Oil prices plunged $5 back below $50 a barrel on Wednesday, dragging most of the rest of the commodities sector lower, after the US government reported a hefty increase in crude oil and products inventories.
The surge in stocks was particularly large at the delivery point of the Nymex West Texas Intermediate futures oil contract in Cushing, Oklahoma, which helped to push the US benchmark lower versus the European benchmark Brent.
Crude oil inventories at Cushing surged 4.1m to 32.2m barrels, the highest level since at least April 2004, when the US Department of Energy started tracking supplies there.
The local supply, demand and inventories for oil in the Cushing area have a direct impact on the West Texas Intermediate oil price, often overshadowing global trends.
“The bearishness has nowhere to hide in this report,” said Jim Ritterbush, president of Chicago-based oil trading consultancy Ritterbush and Associates. “The crude build is heavily concentrated at Cushing.”
Nymex February West Texas Intermediate fell $5.95 to settle at $42.63 a barrel pressured by the surge in inventories.

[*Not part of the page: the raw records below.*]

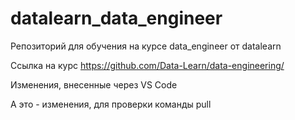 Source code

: # datalearn_data_engineer

Репозиторий для обучения на курсе data_engineer от datalearn 

Ссылка на курс https://github.com/Data-Learn/data-engineering/

Изменения, внесенные через VS Code

А это - изменения, для проверки команды pull
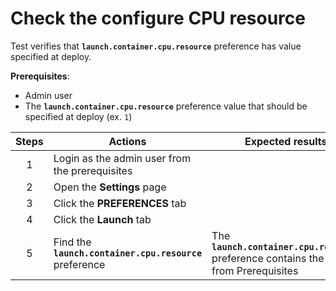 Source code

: # Check the configure CPU resource

Test verifies that **`launch.container.cpu.resource`** preference has value specified at deploy.

**Prerequisites**:
- Admin user
- The **`launch.container.cpu.resource`** preference value that should be specified at deploy (ex. `1`)

| Steps | Actions | Expected results |
| :---: | --- | --- |
| 1 | Login as the admin user from the prerequisites | |
| 2 | Open the **Settings** page | |
| 3 | Click the **PREFERENCES** tab | |
| 4 | Click the **Launch** tab | |
| 5 | Find the **`launch.container.cpu.resource`** preference | The **`launch.container.cpu.resource`** preference contains the value from Prerequisites |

The contract for delivery in March traded at about $50 a barrel.
Crude oil inventories in the US as a whole rose 6.7m barrels to 325.4m, well above Wall Street’s forecast of a small increase of 0.9m.

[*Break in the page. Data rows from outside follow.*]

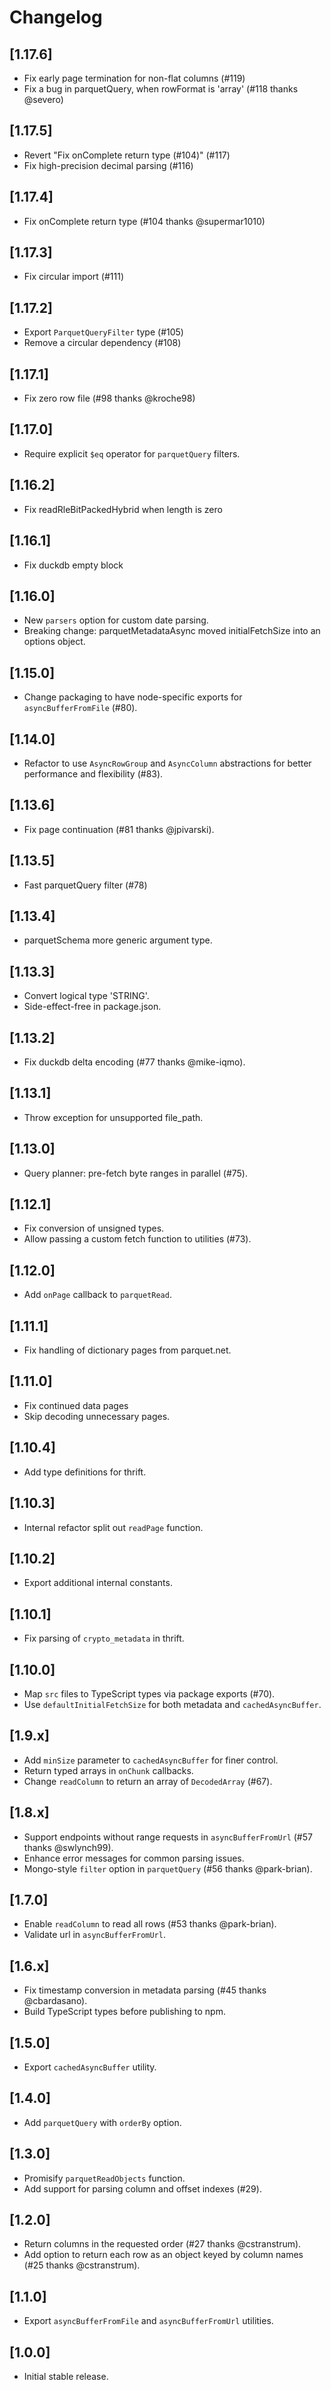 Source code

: # Changelog

## [1.17.6]
 - Fix early page termination for non-flat columns (#119)
 - Fix a bug in parquetQuery, when rowFormat is 'array' (#118 thanks @severo)

## [1.17.5]
 - Revert "Fix onComplete return type (#104)" (#117)
 - Fix high-precision decimal parsing (#116)

## [1.17.4]
 - Fix onComplete return type (#104 thanks @supermar1010)

## [1.17.3]
 - Fix circular import (#111)

## [1.17.2]
 - Export `ParquetQueryFilter` type (#105)
 - Remove a circular dependency (#108)

## [1.17.1]
 - Fix zero row file (#98 thanks @kroche98)

## [1.17.0]
 - Require explicit `$eq` operator for `parquetQuery` filters.

## [1.16.2]
 - Fix readRleBitPackedHybrid when length is zero

## [1.16.1]
 - Fix duckdb empty block

## [1.16.0]
 - New `parsers` option for custom date parsing.
 - Breaking change: parquetMetadataAsync moved initialFetchSize into an options object.

## [1.15.0]
 - Change packaging to have node-specific exports for `asyncBufferFromFile` (#80).

## [1.14.0]
 - Refactor to use `AsyncRowGroup` and `AsyncColumn` abstractions for better performance and flexibility (#83).

## [1.13.6]
 - Fix page continuation (#81 thanks @jpivarski).

## [1.13.5]
 - Fast parquetQuery filter (#78)

## [1.13.4]
 - parquetSchema more generic argument type.

## [1.13.3]
 - Convert logical type 'STRING'.
 - Side-effect-free in package.json.

## [1.13.2]
 - Fix duckdb delta encoding (#77 thanks @mike-iqmo).

## [1.13.1]
 - Throw exception for unsupported file_path.

## [1.13.0]
 - Query planner: pre-fetch byte ranges in parallel (#75).

## [1.12.1]
 - Fix conversion of unsigned types.
 - Allow passing a custom fetch function to utilities (#73).

## [1.12.0]
 - Add `onPage` callback to `parquetRead`.

## [1.11.1]
 - Fix handling of dictionary pages from parquet.net.

## [1.11.0]
 - Fix continued data pages
 - Skip decoding unnecessary pages.

## [1.10.4]
 - Add type definitions for thrift.

## [1.10.3]
 - Internal refactor split out `readPage` function.

## [1.10.2]
 - Export additional internal constants.

## [1.10.1]
 - Fix parsing of `crypto_metadata` in thrift.

## [1.10.0]
 - Map `src` files to TypeScript types via package exports (#70).
 - Use `defaultInitialFetchSize` for both metadata and `cachedAsyncBuffer`.

## [1.9.x]
 - Add `minSize` parameter to `cachedAsyncBuffer` for finer control.
 - Return typed arrays in `onChunk` callbacks.
 - Change `readColumn` to return an array of `DecodedArray` (#67).

## [1.8.x]
 - Support endpoints without range requests in `asyncBufferFromUrl` (#57 thanks @swlynch99).
 - Enhance error messages for common parsing issues.
 - Mongo-style `filter` option in `parquetQuery` (#56 thanks @park-brian).

## [1.7.0]
 - Enable `readColumn` to read all rows (#53 thanks @park-brian).
 - Validate url in `asyncBufferFromUrl`.

## [1.6.x]
 - Fix timestamp conversion in metadata parsing (#45 thanks @cbardasano).
 - Build TypeScript types before publishing to npm.

## [1.5.0]
 - Export `cachedAsyncBuffer` utility.

## [1.4.0]
 - Add `parquetQuery` with `orderBy` option.

## [1.3.0]
 - Promisify `parquetReadObjects` function.
 - Add support for parsing column and offset indexes (#29).

## [1.2.0]
 - Return columns in the requested order (#27 thanks @cstranstrum).
 - Add option to return each row as an object keyed by column names (#25 thanks @cstranstrum).

## [1.1.0]
 - Export `asyncBufferFromFile` and `asyncBufferFromUrl` utilities.

## [1.0.0]
 - Initial stable release.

ICE February Brent, considered by many people in the market as a more reliable indicator of the global market, fell $4.67 to $45.86 a barrel, while the contract for March traded above $51.

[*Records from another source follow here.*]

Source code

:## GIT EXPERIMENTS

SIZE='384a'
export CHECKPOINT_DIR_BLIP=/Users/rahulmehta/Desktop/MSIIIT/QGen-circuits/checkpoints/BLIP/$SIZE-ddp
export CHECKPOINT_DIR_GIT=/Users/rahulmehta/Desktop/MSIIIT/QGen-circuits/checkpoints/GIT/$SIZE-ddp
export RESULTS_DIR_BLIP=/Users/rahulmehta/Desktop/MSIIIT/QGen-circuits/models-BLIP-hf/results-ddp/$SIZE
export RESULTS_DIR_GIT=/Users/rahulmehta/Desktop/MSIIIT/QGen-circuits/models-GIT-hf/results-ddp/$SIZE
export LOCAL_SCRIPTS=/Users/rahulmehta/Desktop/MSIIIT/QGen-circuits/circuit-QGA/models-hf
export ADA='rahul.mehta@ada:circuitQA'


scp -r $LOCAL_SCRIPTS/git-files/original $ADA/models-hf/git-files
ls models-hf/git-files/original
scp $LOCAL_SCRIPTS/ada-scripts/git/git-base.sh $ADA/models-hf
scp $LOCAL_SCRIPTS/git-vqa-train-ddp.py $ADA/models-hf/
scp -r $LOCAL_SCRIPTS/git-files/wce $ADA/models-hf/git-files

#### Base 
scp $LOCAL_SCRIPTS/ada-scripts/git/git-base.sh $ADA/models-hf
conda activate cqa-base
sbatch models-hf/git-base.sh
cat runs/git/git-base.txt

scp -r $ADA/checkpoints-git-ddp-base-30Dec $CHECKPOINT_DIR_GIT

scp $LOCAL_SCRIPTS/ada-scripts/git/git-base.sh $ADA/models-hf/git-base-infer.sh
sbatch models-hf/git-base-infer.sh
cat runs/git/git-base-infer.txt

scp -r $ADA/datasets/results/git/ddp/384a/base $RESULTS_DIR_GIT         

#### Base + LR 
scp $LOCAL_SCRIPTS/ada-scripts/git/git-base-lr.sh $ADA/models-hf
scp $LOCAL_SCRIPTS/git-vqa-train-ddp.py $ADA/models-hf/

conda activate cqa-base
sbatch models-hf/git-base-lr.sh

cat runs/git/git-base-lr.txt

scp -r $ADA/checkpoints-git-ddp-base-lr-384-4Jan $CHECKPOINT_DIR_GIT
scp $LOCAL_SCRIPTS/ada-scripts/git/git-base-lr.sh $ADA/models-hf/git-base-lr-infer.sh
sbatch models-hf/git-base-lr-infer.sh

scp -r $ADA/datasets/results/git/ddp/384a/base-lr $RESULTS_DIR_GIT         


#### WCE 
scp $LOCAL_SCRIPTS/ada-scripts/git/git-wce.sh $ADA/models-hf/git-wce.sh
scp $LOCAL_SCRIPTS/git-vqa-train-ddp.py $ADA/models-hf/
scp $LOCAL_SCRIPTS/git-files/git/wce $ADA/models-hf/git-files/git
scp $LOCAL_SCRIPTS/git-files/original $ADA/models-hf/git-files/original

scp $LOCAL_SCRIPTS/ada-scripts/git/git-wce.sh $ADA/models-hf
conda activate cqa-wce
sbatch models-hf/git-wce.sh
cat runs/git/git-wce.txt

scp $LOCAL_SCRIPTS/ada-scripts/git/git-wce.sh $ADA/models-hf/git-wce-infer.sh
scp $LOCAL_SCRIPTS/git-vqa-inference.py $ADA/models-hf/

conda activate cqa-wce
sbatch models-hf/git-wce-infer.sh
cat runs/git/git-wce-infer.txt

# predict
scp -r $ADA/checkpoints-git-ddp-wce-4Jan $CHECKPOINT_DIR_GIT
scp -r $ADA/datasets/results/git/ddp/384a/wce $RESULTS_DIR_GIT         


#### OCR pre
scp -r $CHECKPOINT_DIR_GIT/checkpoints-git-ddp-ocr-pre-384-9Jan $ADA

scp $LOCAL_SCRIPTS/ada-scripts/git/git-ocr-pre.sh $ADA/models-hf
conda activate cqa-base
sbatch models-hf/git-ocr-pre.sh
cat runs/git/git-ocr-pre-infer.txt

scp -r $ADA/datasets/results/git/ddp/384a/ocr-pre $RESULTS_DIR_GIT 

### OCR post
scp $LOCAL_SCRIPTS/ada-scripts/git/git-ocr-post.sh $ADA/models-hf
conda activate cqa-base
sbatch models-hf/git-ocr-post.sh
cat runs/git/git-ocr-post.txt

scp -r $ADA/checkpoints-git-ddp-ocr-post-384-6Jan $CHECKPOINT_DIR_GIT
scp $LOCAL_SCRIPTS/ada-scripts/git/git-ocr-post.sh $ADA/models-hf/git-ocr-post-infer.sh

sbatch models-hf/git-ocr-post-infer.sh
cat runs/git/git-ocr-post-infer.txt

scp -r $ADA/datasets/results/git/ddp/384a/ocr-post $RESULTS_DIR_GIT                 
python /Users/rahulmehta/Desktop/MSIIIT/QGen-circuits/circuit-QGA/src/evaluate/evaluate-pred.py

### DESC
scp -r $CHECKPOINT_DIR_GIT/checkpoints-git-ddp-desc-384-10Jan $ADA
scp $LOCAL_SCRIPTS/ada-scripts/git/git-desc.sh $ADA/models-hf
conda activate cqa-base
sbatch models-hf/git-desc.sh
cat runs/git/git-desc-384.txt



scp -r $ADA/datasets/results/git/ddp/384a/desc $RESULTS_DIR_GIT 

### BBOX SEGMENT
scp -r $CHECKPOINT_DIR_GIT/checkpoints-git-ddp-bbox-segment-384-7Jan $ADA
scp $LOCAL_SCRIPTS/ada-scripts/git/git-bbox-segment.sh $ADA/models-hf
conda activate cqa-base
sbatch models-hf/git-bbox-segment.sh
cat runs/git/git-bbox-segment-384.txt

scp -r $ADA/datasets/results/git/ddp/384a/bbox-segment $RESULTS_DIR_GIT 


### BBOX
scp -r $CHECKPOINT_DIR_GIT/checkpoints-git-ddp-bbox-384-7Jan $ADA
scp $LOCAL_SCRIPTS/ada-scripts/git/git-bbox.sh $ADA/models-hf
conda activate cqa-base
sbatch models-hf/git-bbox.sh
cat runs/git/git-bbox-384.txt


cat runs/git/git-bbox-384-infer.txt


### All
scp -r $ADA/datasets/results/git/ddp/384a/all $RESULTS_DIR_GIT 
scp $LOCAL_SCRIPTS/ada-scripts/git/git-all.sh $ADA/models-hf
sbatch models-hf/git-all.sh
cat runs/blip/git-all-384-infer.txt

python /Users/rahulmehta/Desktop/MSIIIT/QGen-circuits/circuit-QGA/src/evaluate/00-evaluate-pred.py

Oil products inventories, both petrol and middle distillates, such as heating oil, also increased far above Wall Street’s expectations, dragging prices lower.
Petrol inventories rose 3.3m to 211.4m barrels, above a forecast of 800,000 barrels. Nymex February RBOB gasoline dropped 7.2 cents to $1.1153 a gallon.
Middle distillates inventories increased 1.8m to 137.8m barrels, almost double the 1m increase anticipated by the market. Nymex February heating oil fell 4.1 cents to $1.5850 a gallon.
The drop in oil and products prices was exacerbated by gloomy economic news.
The US private sector shed 693,000 jobs in December, according to a closely watched survey of business employment published on Wednesday. The monthly ADP Employer Services survey, which tracks private non-farm payroll employment, was much worse than economists expected and a surprising increase from the 476,000 jobs lost in November.
Base metals fell across the board on concerns about demand, erasing some of Tuesday’s large gains. On the London Metal Exchange, copper for delivery in three months dropped 2.7 per cent to $3,360 a tonne while aluminium fell 1.85 per cent to $1,592 a tonne.
“Inventories continue to rise, while demand remains firmly in the doldrums,” said Michael Jansen, metals analyst at JPMorgan.
Gold prices traded slightly lower as the drop in oil prices further dismissed concerns about inflation. In London, spot bullion was quoted at $848.15 a troy ounce, down from $863.15 a troy ounce the previous day.
Agricultural commodities also fell, reversing some of the previous days’ strong gains, ahead of next week supply, demand and inventories report from the US department of agriculture.
CBOT March corn fell 9 cents to $4.18 ½ a bushel while CBOT March wheat dropped 16¼ to $6.27¼ a bushel.